Hedefimiz parite olmakla birlikte şu an partimizde %35 cinsiyet kotası var. Eşitliği sağlayana dek en az %35 ile hareket etmeyi şart koştuk. Bu, tüm siyasi partiler içindeki en yüksek kotadır. Çünkü biz kadın erkek yan yana yürüyeceğiz dedik. Siyaset sadece erkeklere bırakılamayacak kadar ciddi bir iştir dedik. Kadına yönelik şiddetle mücadele amacıyla oluşturulmuş tüm yasal düzenlemelerin etkin biçimde uygulanmasının takipçisiyiz. Her ne kadar belli bir dönemde iç hukukumuzda olumlu düzenlemeler yapılmış olsa da uygulamadan kaynaklanan sorunları biliyoruz, görüyoruz.

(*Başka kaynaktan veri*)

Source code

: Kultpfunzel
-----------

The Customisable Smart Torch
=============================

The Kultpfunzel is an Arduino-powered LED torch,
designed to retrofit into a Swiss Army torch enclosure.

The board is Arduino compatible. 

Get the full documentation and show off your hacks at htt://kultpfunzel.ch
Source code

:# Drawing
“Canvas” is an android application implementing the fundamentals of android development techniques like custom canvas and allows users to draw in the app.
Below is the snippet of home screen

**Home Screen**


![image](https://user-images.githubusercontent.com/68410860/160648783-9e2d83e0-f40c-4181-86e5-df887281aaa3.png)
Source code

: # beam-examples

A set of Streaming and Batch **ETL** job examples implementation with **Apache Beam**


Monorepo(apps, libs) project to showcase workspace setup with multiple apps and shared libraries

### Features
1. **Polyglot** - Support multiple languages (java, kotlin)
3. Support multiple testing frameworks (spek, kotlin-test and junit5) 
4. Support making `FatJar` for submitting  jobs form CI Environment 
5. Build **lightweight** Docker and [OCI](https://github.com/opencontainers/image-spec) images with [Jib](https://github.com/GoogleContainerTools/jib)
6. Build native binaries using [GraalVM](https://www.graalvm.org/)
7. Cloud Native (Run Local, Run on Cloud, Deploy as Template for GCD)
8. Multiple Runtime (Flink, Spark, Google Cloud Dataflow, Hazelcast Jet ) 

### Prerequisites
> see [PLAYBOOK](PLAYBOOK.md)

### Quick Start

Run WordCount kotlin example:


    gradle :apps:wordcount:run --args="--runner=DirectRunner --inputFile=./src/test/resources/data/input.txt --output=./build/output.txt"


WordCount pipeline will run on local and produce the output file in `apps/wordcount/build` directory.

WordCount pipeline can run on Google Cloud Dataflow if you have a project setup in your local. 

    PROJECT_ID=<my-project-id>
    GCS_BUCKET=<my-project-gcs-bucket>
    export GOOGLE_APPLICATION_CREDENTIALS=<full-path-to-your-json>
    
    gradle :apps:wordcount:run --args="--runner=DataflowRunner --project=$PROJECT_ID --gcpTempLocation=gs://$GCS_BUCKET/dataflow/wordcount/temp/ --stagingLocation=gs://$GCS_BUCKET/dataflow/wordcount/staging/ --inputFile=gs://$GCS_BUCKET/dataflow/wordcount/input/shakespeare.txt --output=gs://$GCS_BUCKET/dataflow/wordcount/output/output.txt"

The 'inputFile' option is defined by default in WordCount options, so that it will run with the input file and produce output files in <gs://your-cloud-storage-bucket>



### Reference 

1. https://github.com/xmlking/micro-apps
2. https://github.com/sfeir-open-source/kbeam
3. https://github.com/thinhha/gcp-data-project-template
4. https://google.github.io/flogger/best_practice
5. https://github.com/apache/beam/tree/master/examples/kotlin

Bu nedenle bu sorunları ortadan kaldırmak üzere gerekli her türlü tedbiri alacağız, yasal düzenlemeleri gerçekleştireceğiz. Yasaların önleyici gücünü ön plana çıkaracağız.

Aslolanın şiddet olaylarının gerçekleşmesini önlemek. Olay olduktan sonra ceza önemli ama cezanın asıl amacı biliyorsunuz caydırıcılık. Uygulamada, haksız sonuçlara yol açan ‘iyi hal indirimi’ gibi düzenlemeleri kadın hak ve özgürlüğünü koruyacak şekilde yapılandıracağız. Bir kez daha buradan, ülkemizde senelerdir yılmadan, baskılara aldırmadan mücadelesine devam eden kadın hareketine bu ülkenin bir vatandaşı olarak teşekkür ediyorum.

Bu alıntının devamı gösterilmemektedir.